Bizler konuşurken düşüncelerimizi dil sayesinde düzenli kalıplar ve karşı tarafın anlayacağı şekilde anlamlı ifadelerle aktarırız. Tüm bunlar son derece özelleşmiş kas hareketleri ve sözdizimi gerektirdiği halde biz bunları dikkate bile almayız. Biz sadece konuşmayı ‘dileriz’. 100’e yakın kasın uyumlu şekilde kasılıp gevşeyerek sesler, heceler ve kelimeler çıkarması ve özne, yüklem, zamir gibi ögelerin uygun sırada dizilmesiyle karşı tarafın anlayacağı cümleler ortaya çıkar. Bu kadar kompleks aşamalara dayalı bir yeteneği kullanmak için bizim ‘dilemek’ dışında neredeyse hiçbirşey yapmıyor oluşumuz, konuşmanın biyolojik yapılarla sınırlı bir yetenek olmadığını açıkça göstermektedir. Evrimciler, dilin dayandığı biyolojik yapıların kompleksliğini açıklayamadıkları gibi, dili kontrol eden bilincin kökenini de açıklayamamaktadırlar. Maddeye hiçbir şekilde indirgenemeyen insan bilinci ve dildeki komplekslik, dilin üstün bir akıl tarafından tasarlandığını, bir diğer deyişle yaratıldığını göstermektedir.

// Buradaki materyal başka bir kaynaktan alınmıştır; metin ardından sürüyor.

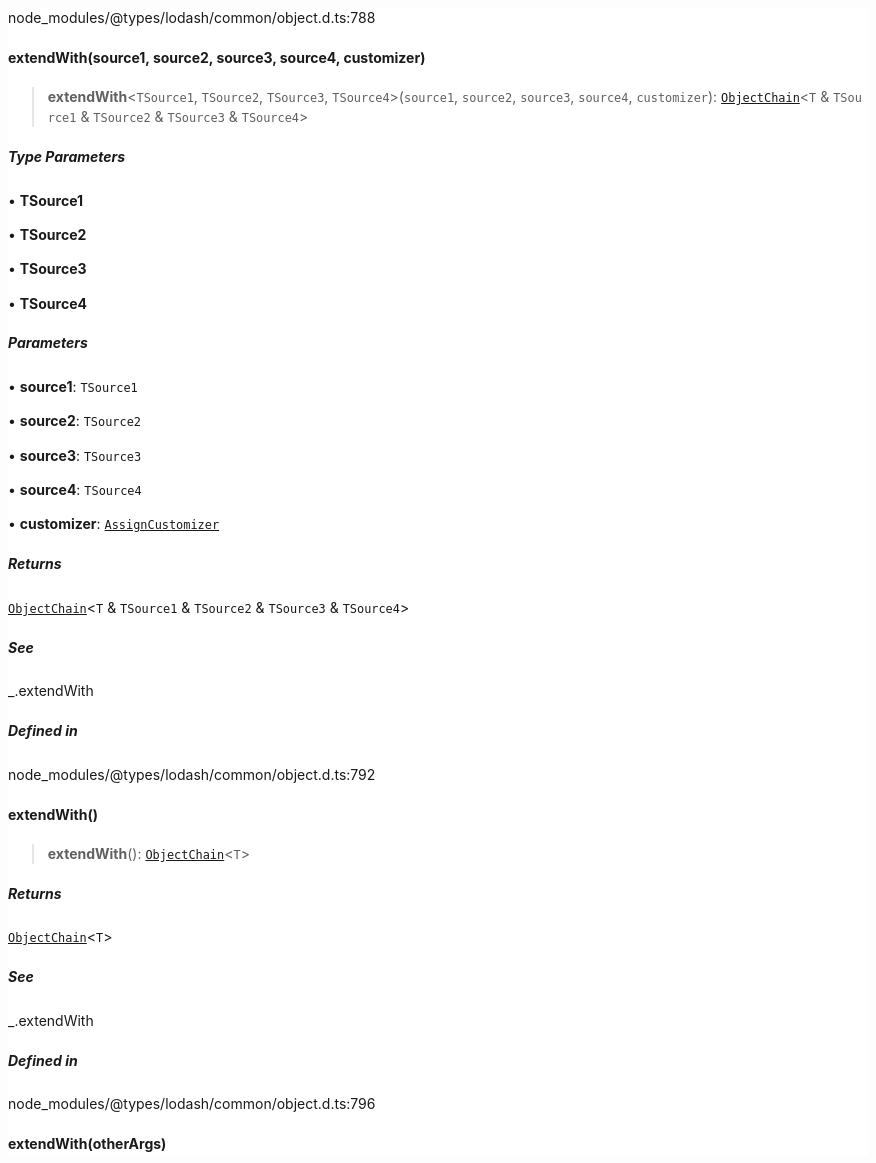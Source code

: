 node_modules/@types/lodash/common/object.d.ts:788

#### extendWith(source1, source2, source3, source4, customizer)

> **extendWith**\<`TSource1`, `TSource2`, `TSource3`, `TSource4`\>(`source1`, `source2`, `source3`,
> `source4`, `customizer`): [`ObjectChain`](ObjectChain.md)\<`T` & `TSource1` & `TSource2` &
> `TSource3` & `TSource4`\>

##### Type Parameters

• **TSource1**

• **TSource2**

• **TSource3**

• **TSource4**

##### Parameters

• **source1**: `TSource1`

• **source2**: `TSource2`

• **source3**: `TSource3`

• **source4**: `TSource4`

• **customizer**: [`AssignCustomizer`](../type-aliases/AssignCustomizer.md)

##### Returns

[`ObjectChain`](ObjectChain.md)\<`T` & `TSource1` & `TSource2` & `TSource3` & `TSource4`\>

##### See

\_.extendWith

##### Defined in

node_modules/@types/lodash/common/object.d.ts:792

#### extendWith()

> **extendWith**(): [`ObjectChain`](ObjectChain.md)\<`T`\>

##### Returns

[`ObjectChain`](ObjectChain.md)\<`T`\>

##### See

\_.extendWith

##### Defined in

node_modules/@types/lodash/common/object.d.ts:796

#### extendWith(otherArgs)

İnsana konuşmayı öğreten Yüce Allah’tır. Allah bir Kuran ayetinde bu durumu şöyle bildirmektedir:
“Ve Adem”e isimlerin hepsini öğretti…” (Bakara Suresi, 31)
Hürriyet Bilim’e, bu haberindeki gelişmeyi evrimle bağdaştırmanın yanlış bir çıkarım olduğunu, bu tür yanlışlara son vermek için ise Darwinist önyargılarından kurtulması gerektiğini hatırlatıyoruz.